- [Prompt]: The answer must be every line below that holds the word "소비자에게".
Content starts
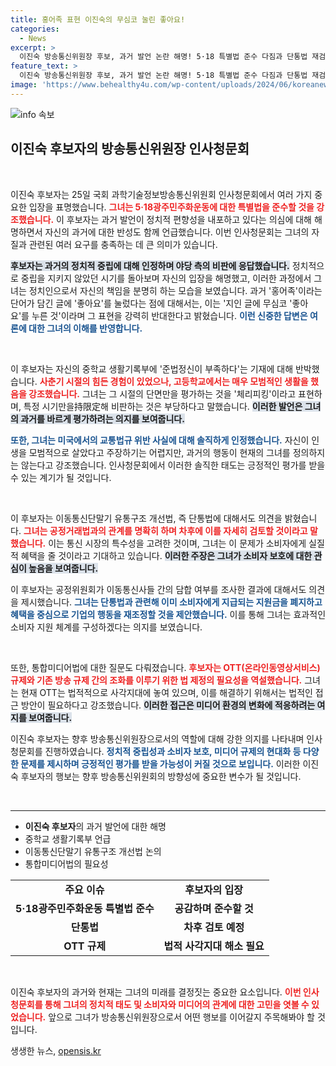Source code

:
 ```yaml
---
title: 홍어족 표현 이진숙의 무심코 눌린 좋아요!
categories:
  - News
excerpt: >
  이진숙 방송통신위원장 후보, 과거 발언 논란 해명! 5·18 특별법 준수 다짐과 단통법 재검토 의지 밝혀. 정치적 편향성 지적에 반박하며 중립 입장 강조! 클릭하면 내막 확인!
feature_text: >
  이진숙 방송통신위원장 후보, 과거 발언 논란 해명! 5·18 특별법 준수 다짐과 단통법 재검토 의지 밝혀. 정치적 편향성 지적에 반박하며 중립 입장 강조! 클릭하면 내막 확인!
image: 'https://www.behealthy4u.com/wp-content/uploads/2024/06/koreanews.jpg'
---
```


<p><img src="https://www.behealthy4u.com/wp-content/uploads/2024/06/koreanews.jpg" alt="info 속보" /></p>

<h2 data-ke-size="size26">이진숙 후보자의 방송통신위원장 인사청문회</h2>

<p data-ke-size="size16">&nbsp;</p>

<p>이진숙 후보자는 25일 국회 과학기술정보방송통신위원회 인사청문회에서 여러 가지 중요한 입장을 표명했습니다. <b><span style="color: #ee2323;">그녀는 5·18광주민주화운동에 대한 특별법을 준수할 것을 강조했습니다.</span></b> 이 후보자는 과거 발언이 정치적 편향성을 내포하고 있다는 의심에 대해 해명하면서 자신의 과거에 대한 반성도 함께 언급했습니다. 이번 인사청문회는 그녀의 자질과 관련된 여러 요구를 충족하는 데 큰 의미가 있습니다.</p>

<p><b><span style="background-color: #21538527;">후보자는 과거의 정치적 중립에 대해 인정하며 야당 측의 비판에 응답했습니다.</span></b> 정치적으로 중립을 지키지 않았던 시기를 돌아보며 자신의 입장을 해명했고, 이러한 과정에서 그녀는 정치인으로서 자신의 책임을 분명히 하는 모습을 보였습니다. 과거 '홍어족'이라는 단어가 담긴 글에 '좋아요'를 눌렀다는 점에 대해서는, 이는 '지인 글에 무심코 '좋아요'를 누른 것'이라며 그 표현을 강력히 반대한다고 밝혔습니다. <b><span style="color: #1a5490;">이런 신중한 답변은 여론에 대한 그녀의 이해를 반영합니다.</span></b></p>

<p data-ke-size="size16">&nbsp;</p>

<p>이 후보자는 자신의 중학교 생활기록부에 '준법정신이 부족하다'는 기재에 대해 반박했습니다. <b><span style="color: #ee2323;">사춘기 시절의 힘든 경험이 있었으나, 고등학교에서는 매우 모범적인 생활을 했음을 강조했습니다.</span></b> 그녀는 그 시절의 단면만을 평가하는 것을 '체리피킹'이라고 표현하며, 특정 시기만을持限定해 비판하는 것은 부당하다고 말했습니다. <b><span style="background-color: #21538527;">이러한 발언은 그녀의 과거를 바르게 평가하려는 의지를 보여줍니다.</span></b></p>

<p><b><span style="color: #1a5490;">또한, 그녀는 미국에서의 교통법규 위반 사실에 대해 솔직하게 인정했습니다.</span></b> 자신이 인생을 모범적으로 살았다고 주장하기는 어렵지만, 과거의 행동이 현재의 그녀를 정의하지는 않는다고 강조했습니다. 인사청문회에서 이러한 솔직한 태도는 긍정적인 평가를 받을 수 있는 계기가 될 것입니다. </p>

<p data-ke-size="size16">&nbsp;</p>

<p>이 후보자는 이동통신단말기 유통구조 개선법, 즉 단통법에 대해서도 의견을 밝혔습니다. <b><span style="color: #ee2323;">그녀는 공정거래법과의 관계를 명확히 하며 차후에 이를 자세히 검토할 것이라고 말했습니다.</span></b> 이는 통신 시장의 특수성을 고려한 것이며, 그녀는 이 문제가 소비자에게 실질적 혜택을 줄 것이라고 기대하고 있습니다. <b><span style="background-color: #21538527;">이러한 주장은 그녀가 소비자 보호에 대한 관심이 높음을 보여줍니다.</span></b></p>

<p>이 후보자는 공정위원회가 이동통신사들 간의 담합 여부를 조사한 결과에 대해서도 의견을 제시했습니다. <b><span style="color: #1a5490;">그녀는 단통법과 관련해 이미 소비자에게 지급되는 지원금을 폐지하고 혜택을 중심으로 기업의 행동을 재조정할 것을 제안했습니다.</span></b> 이를 통해 그녀는 효과적인 소비자 지원 체계를 구성하겠다는 의지를 보였습니다. </p>

<p data-ke-size="size16">&nbsp;</p>

<p>또한, 통합미디어법에 대한 질문도 다뤄졌습니다. <b><span style="color: #ee2323;">후보자는 OTT(온라인동영상서비스) 규제와 기존 방송 규제 간의 조화를 이루기 위한 법 제정의 필요성을 역설했습니다.</span></b> 그녀는 현재 OTT는 법적적으로 사각지대에 놓여 있으며, 이를 해결하기 위해서는 법적인 접근 방안이 필요하다고 강조했습니다. <b><span style="background-color: #21538527;">이러한 접근은 미디어 환경의 변화에 적응하려는 여지를 보여줍니다.</span></b></p>

<p>이진숙 후보자는 향후 방송통신위원장으로서의 역할에 대해 강한 의지를 나타내며 인사청문회를 진행하였습니다. <b><span style="color: #1a5490;">정치적 중립성과 소비자 보호, 미디어 규제의 현대화 등 다양한 문제를 제시하며 긍정적인 평가를 받을 가능성이 커질 것으로 보입니다.</span></b> 이러한 이진숙 후보자의 행보는 향후 방송통신위원회의 방향성에 중요한 변수가 될 것입니다.</p>

<p data-ke-size="size16">&nbsp;</p>

<hr>

<ul>
    <li><b>이진숙 후보자</b>의 과거 발언에 대한 해명</li>
    <li>중학교 생활기록부 언급</li>
    <li>이동통신단말기 유통구조 개선법 논의</li>
    <li>통합미디어법의 필요성</li>
</ul>

<table style="width: 100%; border-collapse: collapse;">
    <tr>
        <td style="text-align: center; height: 17px;"><b>주요 이슈</b></td>
        <td style="text-align: center; height: 17px;"><b>후보자의 입장</b></td>
    </tr>
    <tr>
        <td style="text-align: center; height: 17px;"><b>5·18광주민주화운동 특별법 준수</b></td>
        <td style="text-align: center; height: 17px;"><b>공감하며 준수할 것</b></td>
    </tr>
    <tr>
        <td style="text-align: center; height: 17px;"><b>단통법</b></td>
        <td style="text-align: center; height: 17px;"><b>차후 검토 예정</b></td>
    </tr>
    <tr>
        <td style="text-align: center; height: 17px;"><b>OTT 규제</b></td>
        <td style="text-align: center; height: 17px;"><b>법적 사각지대 해소 필요</b></td>
    </tr>
</table>

<p data-ke-size="size16">&nbsp;</p>

<p>이진숙 후보자의 과거와 현재는 그녀의 미래를 결정짓는 중요한 요소입니다. <b><span style="color: #ee2323;">이번 인사청문회를 통해 그녀의 정치적 태도 및 소비자와 미디어의 관계에 대한 고민을 엿볼 수 있었습니다.</span></b> 앞으로 그녀가 방송통신위원장으로서 어떤 행보를 이어갈지 주목해봐야 할 것입니다.</p>
생생한 뉴스, <a href="https://opensis.kr" rel="dofollow">opensis.kr</a>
Content ends
- [Result]:
<p>이 후보자는 이동통신단말기 유통구조 개선법, 즉 단통법에 대해서도 의견을 밝혔습니다. <b><span style="color: #ee2323;">그녀는 공정거래법과의 관계를 명확히 하며 차후에 이를 자세히 검토할 것이라고 말했습니다.</span></b> 이는 통신 시장의 특수성을 고려한 것이며, 그녀는 이 문제가 소비자에게 실질적 혜택을 줄 것이라고 기대하고 있습니다. <b><span style="background-color: #21538527;">이러한 주장은 그녀가 소비자 보호에 대한 관심이 높음을 보여줍니다.</span></b></p>
<p>이 후보자는 공정위원회가 이동통신사들 간의 담합 여부를 조사한 결과에 대해서도 의견을 제시했습니다. <b><span style="color: #1a5490;">그녀는 단통법과 관련해 이미 소비자에게 지급되는 지원금을 폐지하고 혜택을 중심으로 기업의 행동을 재조정할 것을 제안했습니다.</span></b> 이를 통해 그녀는 효과적인 소비자 지원 체계를 구성하겠다는 의지를 보였습니다. </p>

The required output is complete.